Stored data
[Start of section]

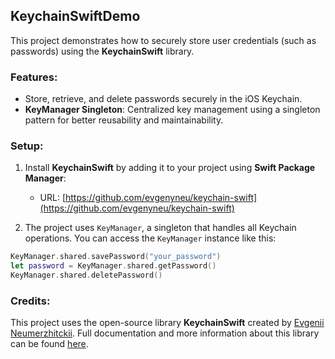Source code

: ## KeychainSwiftDemo

This project demonstrates how to securely store user credentials (such as passwords) using the **KeychainSwift** library.

### Features:
- Store, retrieve, and delete passwords securely in the iOS Keychain.
- **KeyManager Singleton**: Centralized key management using a singleton pattern for better reusability and maintainability.

### Setup:
1. Install **KeychainSwift** by adding it to your project using **Swift Package Manager**:
   - URL: [https://github.com/evgenyneu/keychain-swift](https://github.com/evgenyneu/keychain-swift)

2. The project uses `KeyManager`, a singleton that handles all Keychain operations. You can access the `KeyManager` instance like this:

```swift
KeyManager.shared.savePassword("your_password")
let password = KeyManager.shared.getPassword()
KeyManager.shared.deletePassword()
```

### Credits:
This project uses the open-source library **KeychainSwift** created by [Evgenii Neumerzhitckii](https://github.com/evgenyneu/keychain-swift). Full documentation and more information about this library can be found [here](https://github.com/evgenyneu/keychain-swift).
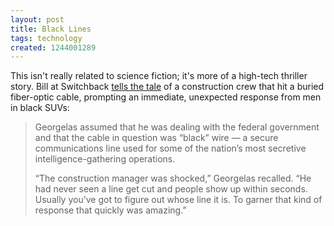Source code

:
 ```yaml
---
layout: post
title: Black Lines
tags: technology
created: 1244001289
---
```

This isn't really related to science fiction; it's more of a high-tech thriller story.  Bill at Switchback [tells the tale](http://www.transit.stunningabsurdity.com/?p=343) of a construction crew that hit a buried fiber-optic cable, prompting an immediate, unexpected response from men in black SUVs:

> Georgelas assumed that he was dealing with the federal government and that the cable in question was “black” wire — a secure communications line used for some of the nation’s most secretive intelligence-gathering operations.
>
>“The construction manager was shocked,” Georgelas recalled. “He had never seen a line get cut and people show up within seconds.<!--break--> Usually you’ve got to figure out whose line it is. To garner that kind of response that quickly was amazing.”
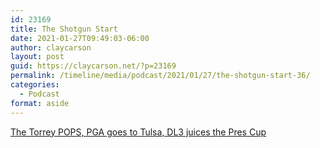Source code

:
```yaml
---
id: 23169
title: The Shotgun Start
date: 2021-01-27T09:49:03-06:00
author: claycarson
layout: post
guid: https://claycarson.net/?p=23169
permalink: /timeline/media/podcast/2021/01/27/the-shotgun-start-36/
categories:
  - Podcast
format: aside
---
```

<div class="media-details"><a href="">The Torrey POPS, PGA goes to Tulsa, DL3 juices the Pres Cup</a></div>

<div class="media-creator"></div>

<div class="media-rating"></div>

[End of section]

In the answer, the entries should be restated verbatim, with all pictures omitted.

Source code

: ## KeychainSwiftDemo

This project demonstrates how to securely store user credentials (such as passwords) using the **KeychainSwift** library.

### Features:
- Store, retrieve, and delete passwords securely in the iOS Keychain.
- **KeyManager Singleton**: Centralized key management using a singleton pattern for better reusability and maintainability.

### Setup:
1. Install **KeychainSwift** by adding it to your project using **Swift Package Manager**:
   - URL: [https://github.com/evgenyneu/keychain-swift](https://github.com/evgenyneu/keychain-swift)

2. The project uses `KeyManager`, a singleton that handles all Keychain operations. You can access the `KeyManager` instance like this:

```swift
KeyManager.shared.savePassword("your_password")
let password = KeyManager.shared.getPassword()
KeyManager.shared.deletePassword()
```

### Credits:
This project uses the open-source library **KeychainSwift** created by [Evgenii Neumerzhitckii](https://github.com/evgenyneu/keychain-swift). Full documentation and more information about this library can be found [here](https://github.com/evgenyneu/keychain-swift).
Source code

:
 ```yaml
---
layout: post
title: Black Lines
tags: technology
created: 1244001289
---
```

This isn't really related to science fiction; it's more of a high-tech thriller story.  Bill at Switchback [tells the tale](http://www.transit.stunningabsurdity.com/?p=343) of a construction crew that hit a buried fiber-optic cable, prompting an immediate, unexpected response from men in black SUVs:

> Georgelas assumed that he was dealing with the federal government and that the cable in question was “black” wire — a secure communications line used for some of the nation’s most secretive intelligence-gathering operations.
>
>“The construction manager was shocked,” Georgelas recalled. “He had never seen a line get cut and people show up within seconds.<!--break--> Usually you’ve got to figure out whose line it is. To garner that kind of response that quickly was amazing.”
Source code

:
```yaml
---
id: 23169
title: The Shotgun Start
date: 2021-01-27T09:49:03-06:00
author: claycarson
layout: post
guid: https://claycarson.net/?p=23169
permalink: /timeline/media/podcast/2021/01/27/the-shotgun-start-36/
categories:
  - Podcast
format: aside
---
```

<div class="media-details"><a href="">The Torrey POPS, PGA goes to Tulsa, DL3 juices the Pres Cup</a></div>

<div class="media-creator"></div>

<div class="media-rating"></div>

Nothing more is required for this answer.